I am not stating that such medication should be abolished. I acknowledge that there exist mental illnesses and chemical defects that can deeply affect our emotions and ability to cope with life in its broadest sense. I also realize that many of these illnesses cannot be cured solely over time through practice and perseverance. They require chemical treatment and medication.

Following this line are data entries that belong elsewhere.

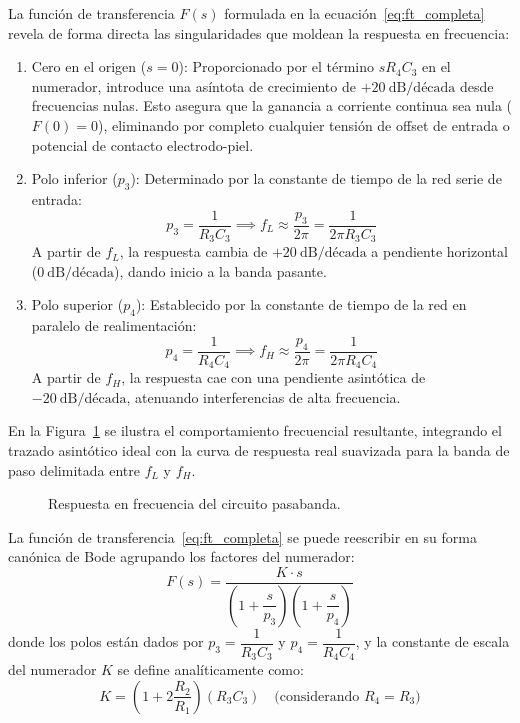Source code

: La función de transferencia $F(s)$ formulada en la ecuación~\eqref{eq:ft_completa} revela de forma directa las singularidades
que moldean la respuesta en frecuencia:
\begin{enumerate}
  \item Cero en el origen ($s = 0$): Proporcionado por el término $s R_4 C_3$ en el numerador, introduce una asíntota de
  crecimiento de $+20\ \text{dB/década}$ desde frecuencias nulas. Esto asegura que la ganancia a corriente continua sea
  nula ($F(0) = 0$), eliminando por completo cualquier tensión de offset de entrada o potencial de contacto electrodo-piel.
  \item Polo inferior ($p_3$): Determinado por la constante de tiempo de la red serie de entrada:
  \begin{equation*}
    p_3 = \frac{1}{R_3 C_3} \implies f_L \approx \frac{p_3}{2 \pi} = \frac{1}{2 \pi R_3 C_3}
  \end{equation*}
  A partir de $f_L$, la respuesta cambia de $+20\ \text{dB/década}$ a pendiente horizontal ($0\ \text{dB/década}$),
  dando inicio a la banda pasante.
  \item Polo superior ($p_4$): Establecido por la constante de tiempo de la red en paralelo de realimentación:
  \begin{equation*}
    p_4 = \frac{1}{R_4 C_4} \implies f_H \approx \frac{p_4}{2 \pi} = \frac{1}{2 \pi R_4 C_4}
  \end{equation*}
  A partir de $f_H$, la respuesta cae con una pendiente asintótica de $-20\ \text{dB/década}$, atenuando interferencias de
  alta frecuencia.
\end{enumerate}

En la Figura~\ref{plot:bode_teorico} se ilustra el comportamiento frecuencial resultante, integrando el trazado asintótico ideal con la curva de respuesta real suavizada para la banda de paso delimitada entre $f_L$ y $f_H$.

\begin{figure}[!ht]
  \centering
  \resizebox{0.82\textwidth}{!}{%
  }
  \caption{Respuesta en frecuencia del circuito pasabanda.}
  \label{plot:bode_teorico}
\end{figure}

La función de transferencia~\eqref{eq:ft_completa} se puede reescribir en su forma canónica de Bode agrupando los factores del numerador:
\begin{equation*}
  F(s) = \frac{K \cdot s}{\left(1 + \dfrac{s}{p_3}\right)\left(1 + \dfrac{s}{p_4}\right)}
\end{equation*}
donde los polos están dados por $p_3 = \dfrac{1}{R_3 C_3}$ y $p_4 = \dfrac{1}{R_4 C_4}$, y la constante de escala del numerador $K$ se define analíticamente como:
\begin{equation}
    K = \left(1 + 2 \frac{R_2}{R_1}\right) (R_3 C_3) \quad \mbox{(considerando $R_4 = R_3$)}
    \label{eq:definicion_k}
\end{equation}


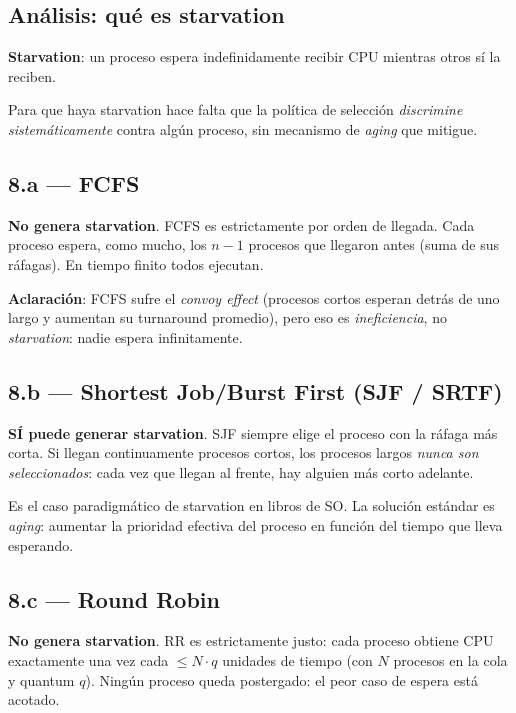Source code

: \documentclass[11pt,a4paper]{article}
\begin{document}
\subsection*{Análisis: qué es starvation}

\textbf{Starvation}: un proceso espera indefinidamente recibir CPU
mientras otros sí la reciben.

Para que haya starvation hace falta que la política de selección
\emph{discrimine sistemáticamente} contra algún proceso, sin
mecanismo de \emph{aging} que mitigue.

\subsection*{8.a --- FCFS}

\begin{respuesta}
\textbf{No genera starvation}. FCFS es estrictamente por orden de
llegada. Cada proceso espera, como mucho, los $n - 1$ procesos que
llegaron antes (suma de sus ráfagas). En tiempo finito todos ejecutan.

\textbf{Aclaración}: FCFS sufre el \emph{convoy effect} (procesos
cortos esperan detrás de uno largo y aumentan su turnaround
promedio), pero eso es \emph{ineficiencia}, no \emph{starvation}:
nadie espera infinitamente.
\end{respuesta}

\subsection*{8.b --- Shortest Job/Burst First (SJF / SRTF)}

\begin{respuesta}
\textbf{SÍ puede generar starvation}. SJF siempre elige el proceso
con la ráfaga más corta. Si llegan continuamente procesos cortos,
los procesos largos \emph{nunca son seleccionados}: cada vez que
llegan al frente, hay alguien más corto adelante.

Es el caso paradigmático de starvation en libros de SO. La solución
estándar es \emph{aging}: aumentar la prioridad efectiva del proceso
en función del tiempo que lleva esperando.
\end{respuesta}

\subsection*{8.c --- Round Robin}

\begin{respuesta}
\textbf{No genera starvation}. RR es estrictamente justo: cada
proceso obtiene CPU exactamente una vez cada $\leq N \cdot q$
unidades de tiempo (con $N$ procesos en la cola y quantum $q$).
Ningún proceso queda postergado: el peor caso de espera está
acotado.
\end{respuesta}
\end{document}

It appears to me, however, that in many cases today instead of people using such medications to solve a particular biological fault of theirs, these drugs are being abused as a way of ignoring and moreover adapting to the much larger defects of societal norms. In other words, a person these days focuses on living a particular lifestyle. It is the American lifestyle that I speak of, a lifestyle rooted in presentation and success. In it we must perform efficiently and confidently; for only then can we truly "make it" as Americans. And deep down we all want to be the same person, the "normal" person, who thinks innocently and demonstrates mildness. Having constantly been reminded of how privileged we are to participate in this "American dream," one does not question his life or himself any more than asking, "what is wrong with me?" And, thus, we turn to you to help us to achieve this lifestyle and to forge us into this "normal" person. It is computer science. It is assisted suicide. But, nevertheless, we can then participate in this "American dream;" for dreaming is all we are able to do while on drugs.

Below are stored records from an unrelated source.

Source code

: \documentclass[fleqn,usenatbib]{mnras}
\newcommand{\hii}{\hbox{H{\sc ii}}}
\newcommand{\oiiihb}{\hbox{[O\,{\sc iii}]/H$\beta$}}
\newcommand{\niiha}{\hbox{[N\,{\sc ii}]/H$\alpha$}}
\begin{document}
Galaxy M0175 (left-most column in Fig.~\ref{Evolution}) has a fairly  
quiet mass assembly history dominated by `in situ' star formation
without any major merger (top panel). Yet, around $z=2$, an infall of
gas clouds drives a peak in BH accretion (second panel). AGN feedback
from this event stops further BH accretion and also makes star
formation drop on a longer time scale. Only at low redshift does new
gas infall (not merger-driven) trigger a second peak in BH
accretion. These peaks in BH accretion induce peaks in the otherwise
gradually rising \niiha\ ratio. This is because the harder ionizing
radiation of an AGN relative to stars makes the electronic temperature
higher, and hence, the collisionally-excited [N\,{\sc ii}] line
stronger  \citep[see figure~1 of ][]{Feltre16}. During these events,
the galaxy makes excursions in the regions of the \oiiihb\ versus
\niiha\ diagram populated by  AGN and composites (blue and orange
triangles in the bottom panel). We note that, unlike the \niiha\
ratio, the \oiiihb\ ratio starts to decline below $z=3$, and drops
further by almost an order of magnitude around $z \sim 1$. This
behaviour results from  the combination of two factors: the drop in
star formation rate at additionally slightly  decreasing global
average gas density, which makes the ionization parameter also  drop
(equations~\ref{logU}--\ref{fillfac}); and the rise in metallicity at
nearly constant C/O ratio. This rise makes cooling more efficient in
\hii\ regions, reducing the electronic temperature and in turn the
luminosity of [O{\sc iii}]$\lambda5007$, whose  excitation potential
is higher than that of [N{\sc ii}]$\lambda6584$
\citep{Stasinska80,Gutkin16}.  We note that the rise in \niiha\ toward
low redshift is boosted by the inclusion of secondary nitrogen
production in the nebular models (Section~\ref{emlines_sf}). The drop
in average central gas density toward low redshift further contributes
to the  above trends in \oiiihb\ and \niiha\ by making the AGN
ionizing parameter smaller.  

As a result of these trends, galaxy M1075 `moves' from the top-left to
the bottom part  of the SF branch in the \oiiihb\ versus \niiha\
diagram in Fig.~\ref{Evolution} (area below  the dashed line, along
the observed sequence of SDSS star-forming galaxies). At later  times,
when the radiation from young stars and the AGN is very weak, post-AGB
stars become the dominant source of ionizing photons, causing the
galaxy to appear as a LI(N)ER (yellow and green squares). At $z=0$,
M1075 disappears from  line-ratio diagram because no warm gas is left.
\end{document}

It is interesting that some of humanity's most influential and greatest minds have belonged to some of the most "abnormal" people, scientists and artists alike. Lord Byron, considering himself and his fellow poets, remarked, "we of the craft are all crazy. Some are affected by gaiety, others by melancholy" (qtd. in Jamison). Frederic Chopin, the composer, F. Scott Fitzgerald, the writer, John Nash, the 1994 Nobel Laureate in Economics, Kay Jamison, the psychologist and Abraham Lincoln, the 16th American president suffered from either major depression, schizophrenia, or bipolar disorders. I come forward to you as a patient, seeking a diagnosis, a prescription and a possible treatment. I have been sick for some time now, but only recently have I realized the magnitude of my infirmity. I am too normal. I laugh just enough at parties to gain the approval of my friends; I occasionally think about saving the whales; I hang a Thomas Kinkade painting over my fireplace; My love for my wife does not interfere with my "nine to five" desk job; I never feel too irascible around my boss, who pays me well, well enough to buy my mood-stabilizers. So I am asking you for a new prescription, one that will twist me around a bit, make feel vulnerable perhaps?

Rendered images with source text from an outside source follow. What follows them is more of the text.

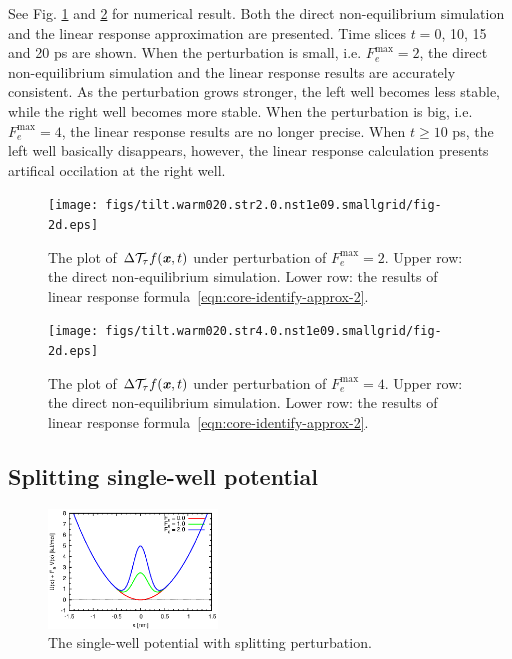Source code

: \documentclass[aip,jcp,a4paper,reprint,onecolumn]{revtex4-1}
\newcommand{\vect}[1]{\textbf{\textit{#1}}}
\newcommand{\mt}{\mathcal T}
\begin{document}
See Fig. \ref{fig:tmp2} and \ref{fig:tmp3} for numerical result.  Both
the direct non-equilibrium simulation and the linear response
approximation are presented. Time slices $t = 0$, 10, 15 and 20
\textsf{ps} are shown.  When the perturbation is small,
i.e. $F_e^{\textrm{max}} = 2$, the direct non-equilibrium simulation
and the linear response results are accurately consistent. As the
perturbation grows stronger, the left well becomes less stable, while
the right well becomes more stable.  When the perturbation is big,
i.e. $F_e^{\textrm{max}} = 4$, the linear response results are no
longer precise. When $t\geq 10$ \textsf{ps}, the left well basically
disappears, however, the linear response calculation presents
artifical occilation at the right well.

\begin{figure}
  \centering
  \texttt{[image: figs/tilt.warm020.str2.0.nst1e09.smallgrid/fig-2d.eps]}
  \caption{The plot of $\Delta\mt_\tau f(\vect x,t)$  under perturbation of
    $F_e^{\textrm{max}} = 2$.
    Upper row: the direct non-equilibrium simulation. Lower row: the
    results of linear response formula~\eqref{eqn:core-identify-approx-2}.
  }
  \label{fig:tmp2}
\end{figure}

\begin{figure}
  \centering
  \texttt{[image: figs/tilt.warm020.str4.0.nst1e09.smallgrid/fig-2d.eps]}
  \caption{The plot of $\Delta\mt_\tau f(\vect x,t)$  under perturbation of
    $F_e^{\textrm{max}} = 4$.  Upper row: the direct non-equilibrium
    simulation. Lower row: the results of linear response
    formula~\eqref{eqn:core-identify-approx-2}.  }
  \label{fig:tmp3}
\end{figure}


\subsection{Splitting single-well potential}

\begin{figure}
  \centering
  \includegraphics[width=0.4\textwidth]{figs/fig-split-pot.eps}
  \caption{The single-well potential with splitting perturbation.}
  \label{fig:tmp4}
\end{figure}
\end{document}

Why did I remain patiently in your waiting room, anyway, like someone millenniums ago waiting for the Oracle of Delphi to announce another unavoidable fate. In my case, I have waited for prescriptions: celexa, valium, and lithium among others. Under your guidance I have transformed myself into a modern day Mr. Hyde; however, this Mr. Hyde is much more insidious because of excessive normality instead of overt eccentricity. I do not need you anymore. I have learned my lesson. You have shown me all that I never want to be. I did not take my pills this morning, and I do not plan on ever taking them again. I can and no longer will wear this smiling mask that blinds me from reality and myself. I want to see things the way they really are. There may be times when depression will weigh like lead upon my body, or times when I will fly with euphoria. I invite them all; for I am an emotional being: I was born to cry and laugh and shout and love. Love myself for all that I am. Love humanity for all of its foibles. And love life for the infinite number of feelings we are bound to experience. So now we give psychiatrists a new responsibility, perhaps one of the greatest. We ask them to teach us to love ourselves so that we can embrace our sadness and face our fears instead of relentlessly trying to escape them. With this basic love for ourselves, we can begin to place our trust in life, instead of a pill. And only then can we truly believe that we are happy people; for we will feel the soil beneath our feet no matter how hard or soft it is.

Works Cited
Jamison, Kay Redfield. Touched With Fire: Manic Depressive Illness and the Artistic Temperament. (New York: Free Press Paperbacks, 1996).